[Data records]
-- Opening Marker --

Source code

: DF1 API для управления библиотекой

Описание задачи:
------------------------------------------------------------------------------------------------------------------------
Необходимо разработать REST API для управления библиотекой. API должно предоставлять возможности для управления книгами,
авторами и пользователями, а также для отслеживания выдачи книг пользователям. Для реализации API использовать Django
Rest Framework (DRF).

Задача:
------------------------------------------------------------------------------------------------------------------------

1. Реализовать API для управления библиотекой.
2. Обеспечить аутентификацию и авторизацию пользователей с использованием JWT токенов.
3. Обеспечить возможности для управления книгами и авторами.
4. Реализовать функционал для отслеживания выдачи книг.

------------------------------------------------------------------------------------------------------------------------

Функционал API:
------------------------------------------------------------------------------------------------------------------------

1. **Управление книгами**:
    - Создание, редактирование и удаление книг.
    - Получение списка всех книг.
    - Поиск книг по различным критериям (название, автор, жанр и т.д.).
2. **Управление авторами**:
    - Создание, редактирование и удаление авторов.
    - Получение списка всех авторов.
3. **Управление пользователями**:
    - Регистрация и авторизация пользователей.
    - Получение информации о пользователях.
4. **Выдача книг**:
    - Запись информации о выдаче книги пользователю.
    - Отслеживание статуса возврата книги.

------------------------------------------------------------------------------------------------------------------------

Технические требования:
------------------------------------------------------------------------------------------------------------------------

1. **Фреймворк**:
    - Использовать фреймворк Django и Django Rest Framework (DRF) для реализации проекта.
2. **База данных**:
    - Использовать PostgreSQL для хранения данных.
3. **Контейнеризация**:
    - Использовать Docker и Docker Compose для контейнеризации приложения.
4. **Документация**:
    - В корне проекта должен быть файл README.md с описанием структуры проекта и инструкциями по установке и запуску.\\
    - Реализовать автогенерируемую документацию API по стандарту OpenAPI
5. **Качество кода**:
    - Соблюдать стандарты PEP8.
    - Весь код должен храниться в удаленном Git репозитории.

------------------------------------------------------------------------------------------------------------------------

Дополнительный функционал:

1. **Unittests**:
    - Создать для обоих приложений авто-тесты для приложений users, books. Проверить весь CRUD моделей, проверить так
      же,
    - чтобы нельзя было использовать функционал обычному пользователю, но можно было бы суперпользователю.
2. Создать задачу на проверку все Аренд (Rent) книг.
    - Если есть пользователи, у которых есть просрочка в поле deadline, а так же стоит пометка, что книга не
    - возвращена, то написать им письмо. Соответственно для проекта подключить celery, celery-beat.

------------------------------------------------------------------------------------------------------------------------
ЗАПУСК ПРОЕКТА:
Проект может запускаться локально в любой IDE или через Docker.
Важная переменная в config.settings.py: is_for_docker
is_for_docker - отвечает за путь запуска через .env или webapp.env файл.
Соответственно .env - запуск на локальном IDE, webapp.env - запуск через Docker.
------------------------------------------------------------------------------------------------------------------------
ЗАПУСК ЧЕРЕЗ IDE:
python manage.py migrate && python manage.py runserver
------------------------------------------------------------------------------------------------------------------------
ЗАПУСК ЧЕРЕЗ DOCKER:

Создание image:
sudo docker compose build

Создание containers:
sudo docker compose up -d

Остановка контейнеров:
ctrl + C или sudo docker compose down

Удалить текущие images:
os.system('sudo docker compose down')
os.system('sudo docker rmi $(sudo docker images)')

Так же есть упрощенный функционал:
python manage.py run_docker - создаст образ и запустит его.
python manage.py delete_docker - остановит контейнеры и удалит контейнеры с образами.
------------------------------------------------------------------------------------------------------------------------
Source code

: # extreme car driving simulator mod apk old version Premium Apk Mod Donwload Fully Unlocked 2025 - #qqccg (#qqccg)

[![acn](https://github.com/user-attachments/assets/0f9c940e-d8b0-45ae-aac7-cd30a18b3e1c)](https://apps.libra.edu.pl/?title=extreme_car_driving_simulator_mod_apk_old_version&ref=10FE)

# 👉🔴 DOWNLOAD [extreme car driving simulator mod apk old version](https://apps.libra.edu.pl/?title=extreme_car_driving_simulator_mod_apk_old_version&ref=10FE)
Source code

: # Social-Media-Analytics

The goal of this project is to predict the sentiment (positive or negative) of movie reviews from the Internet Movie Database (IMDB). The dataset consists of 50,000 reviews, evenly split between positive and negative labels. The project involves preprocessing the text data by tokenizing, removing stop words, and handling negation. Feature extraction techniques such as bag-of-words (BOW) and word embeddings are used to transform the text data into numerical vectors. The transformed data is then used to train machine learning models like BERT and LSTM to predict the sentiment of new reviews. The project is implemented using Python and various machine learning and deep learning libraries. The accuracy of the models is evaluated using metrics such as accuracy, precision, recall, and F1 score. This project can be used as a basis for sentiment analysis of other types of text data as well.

-- Closing Marker --

◆ Your instructions
I need each line of the entries that holds the string "авторов" located and copied.

◆ Solution below
    - Создание, редактирование и удаление авторов.
    - Получение списка всех авторов.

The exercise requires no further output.